In general, regulations need the events they regulate to be accessible and visible to them. This is probably not a reasonable expectation when you think about imposing constraints on math and code; i.e. how will you know when they are happening? How will you tell the difference between good math and evil math?

It may not be impossible to monitor AI research, where advances are being made toward an artificial general intelligence, but it will definitely be costly to all involved and potentially onerous for the researchers.

This is complicated by the fact that AI research is happening around the world in many different nations. Those nations see short-term advantages in establishing an edge in AI. This makes them unlikely to accept rules imposed by other nations or international bodies.

Even if they theoretically accepted the argument that we should globally regulate AI, it is difficult to convince many, rival nation states to agree on complex subjects, as we have seen with proposed climate change regulation, or even OPEC’s price-fixing meetings.

So we should not be so naive as to think it will be easy to impose constraints on AI research, even if we speculate on what the ideal constraints should be.

Here are a few thoughts about what we might request of the makers of AI software:

1) Give us a heartbeat. A heartbeat is a small bit of code that “phones home.” That is, it lets its makers know that the code is being used. So for any program designated as AI, this constraint would be to notify an AI’s makers (or some central, authorized body) that it’s active.

2) A unique ID is a corollary to the heartbeat. Let’s constrain AI by making sure each AI agent has a unique identifier.

3) Each uniquely identified agent should be the responsibility of a human maker and/or owner. That is, each AI should contain and reveal information about who owns and built it, so that if something goes wrong, the people responsible for the code can be contacted and involved in solving whatever problem arises.

4) A kill switch. The greatest fears around superintelligence involve an intelligence far surpassing human capacities, which is capable of further improving itself and does not care about the human race. Regulators could insist that a backdoor be built into all AIs that allows certain people (a government regulator, or even the owner?) to access the AI and send a message that shuts it down.

5) Impose soft or hard ceilings on recursion and adversarial training. In the paper that DeepMind published showing that its algorithms can beat a Go grandmaster, they described a process by which they trained autonomous agents to play against each other (that is, AIs learned from one another’s responses, or AI itself made AI smarter). Recursively improving AI is probably the fastest route to superintelligence, so watch recursion. I’m not saying this is doable, but I’m pointing to the areas where regulators should pay attention.
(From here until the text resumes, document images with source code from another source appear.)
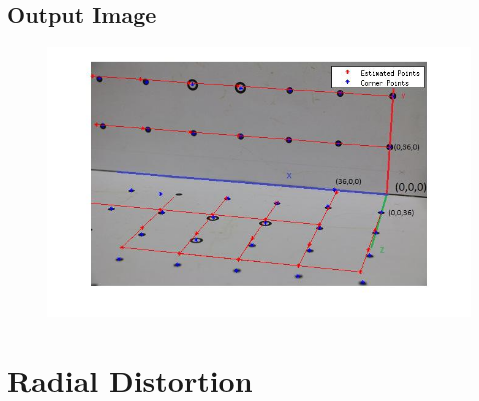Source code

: \documentclass[12pt]{article}
\begin{document}
\subsection{Output Image}
\begin{figure}[htp]
\centering
\includegraphics[width=1\textwidth]{wireFrameRANSAC.jpg}\hfill
\end{figure}
\clearpage


\section{Radial Distortion}
\end{document}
6) Monitor and control the sales of superpowerful chips and their ensembles. Deep artificial neural networks and other algorithms are computationally intensive. They require a LOT of hardware (or a lot of time) to train themselves to make accurate predictions. That hardware takes the form of specialized chips organized in large groups over which you run optimized software to get results in a reasonable amount of time. So follow the chips. It’s actually much harder to make faster, better chips than it is to make better software, and it would be easier for regulators to track and constrain such physical objects than it would be to track the code. Items 1-4 could also be baked into chips. (I do not believe that any chips today pose a threat, although the ability to make them scale linearly one day when processing together may change that. When quantum computing meets AI, though, we will see huge advances in the ability and complexity of our artificially intelligent autonomous agents.)

7) Track the careers of machine learning PhDs, and pay attention to companies where they concentrate.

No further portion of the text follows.